Ohe Masashi, Hashino Satoshi
Department of General Medicine, Hokkaido Social Insurance Hospital, Sapporo, Japan.
Korean J Hematol. 2011 Sep;46(3):203-6. doi: 10.5045/kjh.2011.46.3.203. Epub 2011 Sep 30.
We report a case of follicular B-cell lymphoma (FL) treated successfully using clarithromycin (CAM). A 44-year-old man who presented with lymphadenopathy was diagnosed with FL after a histological examination of his biopsy specimens. He was administered chemotherapy with R-CHOP (rituximab, cyclophosphamide, adriamycin, vincristine, and prednisolone) following which stable disease was achieved. However, the subsequent clinical course showed partial remission of FL and stable disease with tumor regrowth, each of which was treated with chemotherapeutic regimens. Since the patient was diagnosed with leukocytopenia, he could not undergo chemotherapy for the third regrowth; hence, he was administered CAM. His lymphadenopathy regressed and the levels of soluble interleukin 2-receptor decreased. This case shows that treatment using CAM may be effective in some cases of FL.

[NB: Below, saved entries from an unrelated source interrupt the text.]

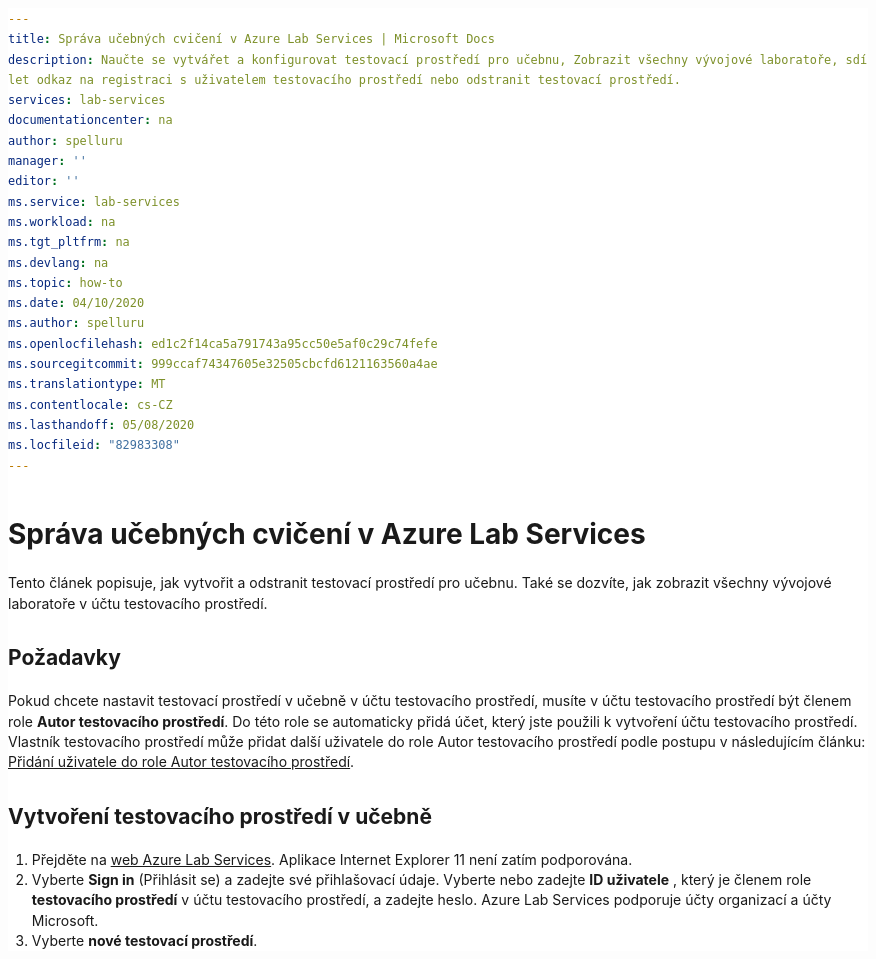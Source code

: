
 ```yaml
---
title: Správa učebných cvičení v Azure Lab Services | Microsoft Docs
description: Naučte se vytvářet a konfigurovat testovací prostředí pro učebnu, Zobrazit všechny vývojové laboratoře, sdílet odkaz na registraci s uživatelem testovacího prostředí nebo odstranit testovací prostředí.
services: lab-services
documentationcenter: na
author: spelluru
manager: ''
editor: ''
ms.service: lab-services
ms.workload: na
ms.tgt_pltfrm: na
ms.devlang: na
ms.topic: how-to
ms.date: 04/10/2020
ms.author: spelluru
ms.openlocfilehash: ed1c2f14ca5a791743a95cc50e5af0c29c74fefe
ms.sourcegitcommit: 999ccaf74347605e32505cbcfd6121163560a4ae
ms.translationtype: MT
ms.contentlocale: cs-CZ
ms.lasthandoff: 05/08/2020
ms.locfileid: "82983308"
---
```

# <a name="manage-classroom-labs-in-azure-lab-services"></a>Správa učebných cvičení v Azure Lab Services 
Tento článek popisuje, jak vytvořit a odstranit testovací prostředí pro učebnu. Také se dozvíte, jak zobrazit všechny vývojové laboratoře v účtu testovacího prostředí. 

## <a name="prerequisites"></a>Požadavky
Pokud chcete nastavit testovací prostředí v učebně v účtu testovacího prostředí, musíte v účtu testovacího prostředí být členem role **Autor testovacího prostředí**. Do této role se automaticky přidá účet, který jste použili k vytvoření účtu testovacího prostředí. Vlastník testovacího prostředí může přidat další uživatele do role Autor testovacího prostředí podle postupu v následujícím článku: [Přidání uživatele do role Autor testovacího prostředí](tutorial-setup-lab-account.md#add-a-user-to-the-lab-creator-role).

## <a name="create-a-classroom-lab"></a>Vytvoření testovacího prostředí v učebně

1. Přejděte na [web Azure Lab Services](https://labs.azure.com). Aplikace Internet Explorer 11 není zatím podporována. 
2. Vyberte **Sign in** (Přihlásit se) a zadejte své přihlašovací údaje. Vyberte nebo zadejte **ID uživatele** , který je členem role **testovacího prostředí** v účtu testovacího prostředí, a zadejte heslo. Azure Lab Services podporuje účty organizací a účty Microsoft. 
3. Vyberte **nové testovací prostředí**.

我们报告了一例使用克拉霉素(CAM)成功治疗的滤泡性B细胞淋巴瘤(FL)病例。一名44岁出现淋巴结病的男性在对其活检标本进行组织学检查后被诊断为FL。他接受了R-CHOP(利妥昔单抗、环磷酰胺、阿霉素、长春新碱和泼尼松龙)化疗,随后病情稳定。然而,随后的临床病程显示FL部分缓解且病情稳定,但肿瘤有复发,每次复发均采用化疗方案治疗。由于该患者被诊断为白细胞减少症,第三次复发时无法进行化疗;因此,给他使用了CAM。他的淋巴结病消退,可溶性白细胞介素2受体水平下降。该病例表明,在某些FL病例中,使用CAM治疗可能有效。